» Dataset items:
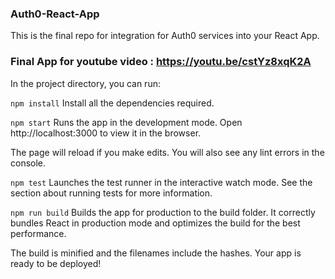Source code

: ### Auth0-React-App
This is the final repo for integration for Auth0 services into your React App.


### Final App for youtube video : https://youtu.be/cstYz8xqK2A 


In the project directory, you can run:

`npm install` 
Install all the dependencies required.

`npm start`
Runs the app in the development mode.
Open http://localhost:3000 to view it in the browser.

The page will reload if you make edits.
You will also see any lint errors in the console.

`npm test`
Launches the test runner in the interactive watch mode.
See the section about running tests for more information.

`npm run build`
Builds the app for production to the build folder.
It correctly bundles React in production mode and optimizes the build for the best performance.

The build is minified and the filenames include the hashes.
Your app is ready to be deployed!
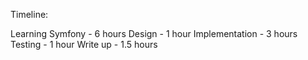 Timeline:

Learning Symfony - 6 hours
Design - 1 hour
Implementation - 3 hours
Testing - 1 hour
Write up - 1.5 hours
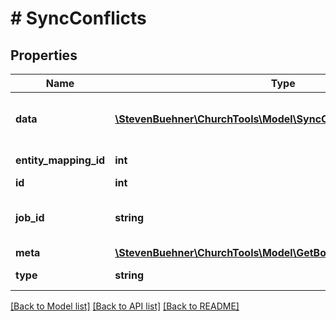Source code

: # # SyncConflicts

## Properties

Name | Type | Description | Notes
------------ | ------------- | ------------- | -------------
**data** | [**\StevenBuehner\ChurchTools\Model\SyncConflictsDataInner[]**](SyncConflictsDataInner.md) | Array of relevant meta information | [optional]
**entity_mapping_id** | **int** | Entity Mapping Id | [optional]
**id** | **int** | Conflict Id | [optional]
**job_id** | **string** | Job Id, where conflict appeared | [optional]
**meta** | [**\StevenBuehner\ChurchTools\Model\GetBookings200ResponseMeta**](GetBookings200ResponseMeta.md) |  | [optional]
**type** | **string** | Conflict Type | [optional]

[[Back to Model list]](../../README.md#models) [[Back to API list]](../../README.md#endpoints) [[Back to README]](../../README.md)
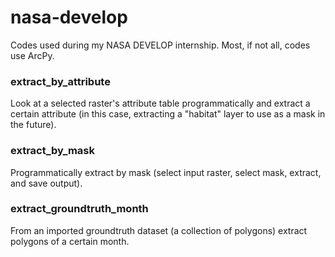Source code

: # nasa-develop
Codes used during my NASA DEVELOP internship. Most, if not all, codes use ArcPy.

### extract_by_attribute
Look at a selected raster's attribute table programmatically and extract a certain attribute (in this case, extracting a "habitat" layer to use as a mask in the future).

### extract_by_mask
Programmatically extract by mask (select input raster, select mask, extract, and save output).

### extract_groundtruth_month
From an imported groundtruth dataset (a collection of polygons) extract polygons of a certain month.
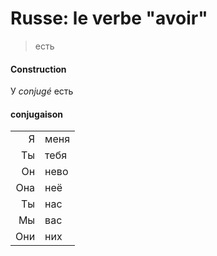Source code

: # Russe: le verbe "avoir"
> есть

#### Construction
У *conjugé* есть

#### conjugaison
| ||
|-:|:-|
Я | меня
Ты | тебя
Он | нево
Она | неë
Ты | нас
Мы | вас
Они | них

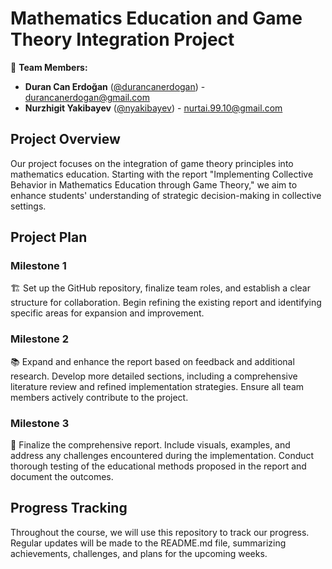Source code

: # Mathematics Education and Game Theory Integration Project

🚀 **Team Members:**
- **Duran Can Erdoğan** ([@durancanerdogan](https://github.com/durancanerdogan)) - durancanerdogan@gmail.com
- **Nurzhigit Yakibayev** ([@nyakibayev](https://github.com/nyakibayev)) - nurtai.99.10@gmail.com

## Project Overview

Our project focuses on the integration of game theory principles into mathematics education. Starting with the report "Implementing Collective Behavior in Mathematics Education through Game Theory," we aim to enhance students' understanding of strategic decision-making in collective settings.

## Project Plan

### Milestone 1
🏗️ Set up the GitHub repository, finalize team roles, and establish a clear structure for collaboration. Begin refining the existing report and identifying specific areas for expansion and improvement.

### Milestone 2
📚 Expand and enhance the report based on feedback and additional research. Develop more detailed sections, including a comprehensive literature review and refined implementation strategies. Ensure all team members actively contribute to the project.

### Milestone 3
🎯 Finalize the comprehensive report. Include visuals, examples, and address any challenges encountered during the implementation. Conduct thorough testing of the educational methods proposed in the report and document the outcomes.



## Progress Tracking

Throughout the course, we will use this repository to track our progress. Regular updates will be made to the README.md file, summarizing achievements, challenges, and plans for the upcoming weeks.
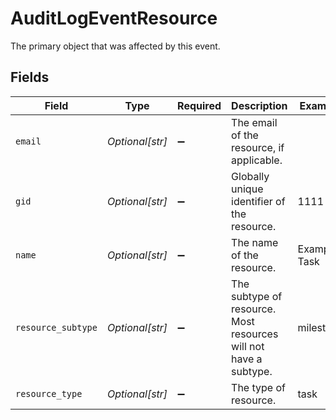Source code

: # AuditLogEventResource

The primary object that was affected by this event.


## Fields

| Field                                                            | Type                                                             | Required                                                         | Description                                                      | Example                                                          |
| ---------------------------------------------------------------- | ---------------------------------------------------------------- | ---------------------------------------------------------------- | ---------------------------------------------------------------- | ---------------------------------------------------------------- |
| `email`                                                          | *Optional[str]*                                                  | :heavy_minus_sign:                                               | The email of the resource, if applicable.                        |                                                                  |
| `gid`                                                            | *Optional[str]*                                                  | :heavy_minus_sign:                                               | Globally unique identifier of the resource.                      | 1111                                                             |
| `name`                                                           | *Optional[str]*                                                  | :heavy_minus_sign:                                               | The name of the resource.                                        | Example Task                                                     |
| `resource_subtype`                                               | *Optional[str]*                                                  | :heavy_minus_sign:                                               | The subtype of resource. Most resources will not have a subtype. | milestone                                                        |
| `resource_type`                                                  | *Optional[str]*                                                  | :heavy_minus_sign:                                               | The type of resource.                                            | task                                                             |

» Problem to work on:
Transcribe exactly each line of the records from the start up to and including the one with "# # SyncConflicts", and leave out every picture.

» Answer space:
Source code

: ### Auth0-React-App
This is the final repo for integration for Auth0 services into your React App.


### Final App for youtube video : https://youtu.be/cstYz8xqK2A 


In the project directory, you can run:

`npm install` 
Install all the dependencies required.

`npm start`
Runs the app in the development mode.
Open http://localhost:3000 to view it in the browser.

The page will reload if you make edits.
You will also see any lint errors in the console.

`npm test`
Launches the test runner in the interactive watch mode.
See the section about running tests for more information.

`npm run build`
Builds the app for production to the build folder.
It correctly bundles React in production mode and optimizes the build for the best performance.

The build is minified and the filenames include the hashes.
Your app is ready to be deployed!
 Timeline:

Learning Symfony - 6 hours
Design - 1 hour
Implementation - 3 hours
Testing - 1 hour
Write up - 1.5 hours
Source code

: # # SyncConflicts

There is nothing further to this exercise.